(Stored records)
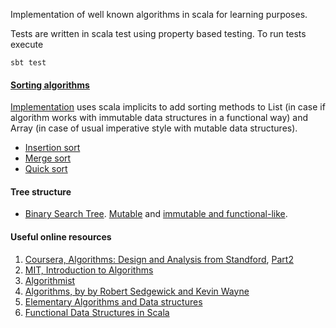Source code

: Implementation of well known algorithms in scala for learning purposes.

Tests are written in scala test using property based testing. To run tests execute

 `sbt test`

#### [Sorting algorithms](http://www.sorting-algorithms.com/)

[Implementation](https://github.com/polivenok/algorithms/blob/master/src/main/scala/algorithms/sorting/SortingExtensions.scala) uses scala implicits to add sorting methods to List (in case if algorithm works with immutable data structures in a functional way) and Array (in case of usual imperative style with mutable data structures).

* [Insertion sort](http://www.sorting-algorithms.com/insertion-sort)
* [Merge sort](http://www.sorting-algorithms.com/merge-sort)
* [Quick sort](http://www.sorting-algorithms.com/quick-sort)

#### Tree structure

* [Binary Search Tree](http://en.wikipedia.org/wiki/Binary_search_tree). [Mutable](https://github.com/polivenok/algorithms/blob/master/src/main/scala/algorithms/tree/mutable/BinarySearchTree.scala) and [immutable and functional-like](https://github.com/polivenok/algorithms/blob/master/src/main/scala/algorithms/tree/immutable/BinarySearchTree.scala).

#### Useful online resources 
 1. [Coursera, Algorithms: Design and Analysis from Standford](https://www.coursera.org/course/algo), [Part2](https://www.coursera.org/course/algo2)  
 2. [MIT, Introduction to Algorithms](http://ocw.mit.edu/courses/electrical-engineering-and-computer-science/6-046j-introduction-to-algorithms-sma-5503-fall-2005/video-lectures/)
 3. [Algorithmist](http://www.algorithmist.com/)
 4. [Algorithms, by by Robert Sedgewick and Kevin Wayne](http://algs4.cs.princeton.edu/)
 5. [Elementary Algorithms and Data structures](https://github.com/liuxinyu95/AlgoXY)
 5. [Functional Data Structures in Scala](https://github.com/vkostyukov/scalacaster/)

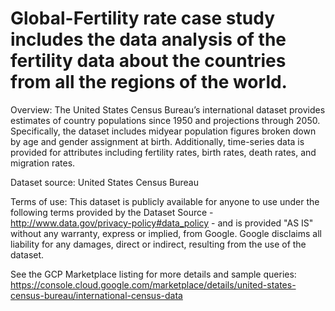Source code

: # Global-Fertility rate case study includes the data analysis of the fertility data about the countries from all the regions of the world.


Overview: The United States Census Bureau’s international dataset provides estimates of country populations since 1950 and projections through 2050. Specifically, the dataset includes midyear population figures broken down by age and gender assignment at birth. Additionally, time-series data is provided for attributes including fertility rates, birth rates, death rates, and migration rates.

Dataset source: United States Census Bureau

Terms of use: This dataset is publicly available for anyone to use under the following terms provided by the Dataset Source - http://www.data.gov/privacy-policy#data_policy - and is provided "AS IS" without any warranty, express or implied, from Google. Google disclaims all liability for any damages, direct or indirect, resulting from the use of the dataset.

See the GCP Marketplace listing for more details and sample queries: https://console.cloud.google.com/marketplace/details/united-states-census-bureau/international-census-data
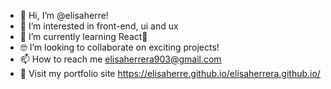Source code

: - 👋 Hi, I’m @elisaherre!
- 👀 I’m interested in front-end, ui and ux
- 🌱 I’m currently learning React🤍
- 🤓 I’m looking to collaborate on exciting projects!
- 📫 How to reach me elisaherrera903@gmail.com
- 🎨 Visit my portfolio site https://elisaherre.github.io/elisaherrera.github.io/

<!---
elisaherre/elisaherre is a ✨ special ✨ repository because its `README.md` (this file) appears on your GitHub profile.
You can click the Preview link to take a look at your changes.
--->
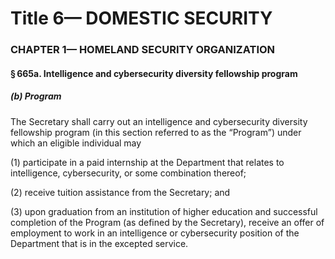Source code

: 
# Title 6— DOMESTIC SECURITY
### CHAPTER 1— HOMELAND SECURITY ORGANIZATION
#### § 665a. Intelligence and cybersecurity diversity fellowship program
##### (b) Program

The Secretary shall carry out an intelligence and cybersecurity diversity fellowship program (in this section referred to as the “Program”) under which an eligible individual may

(1) participate in a paid internship at the Department that relates to intelligence, cybersecurity, or some combination thereof;

(2) receive tuition assistance from the Secretary; and

(3) upon graduation from an institution of higher education and successful completion of the Program (as defined by the Secretary), receive an offer of employment to work in an intelligence or cybersecurity position of the Department that is in the excepted service.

■ WHAT THE EXERCISE ASKS ■
In how many lines of the data does the string "under" appear? Only the number should be given.

■ OUTPUT OF THE TASK ■
2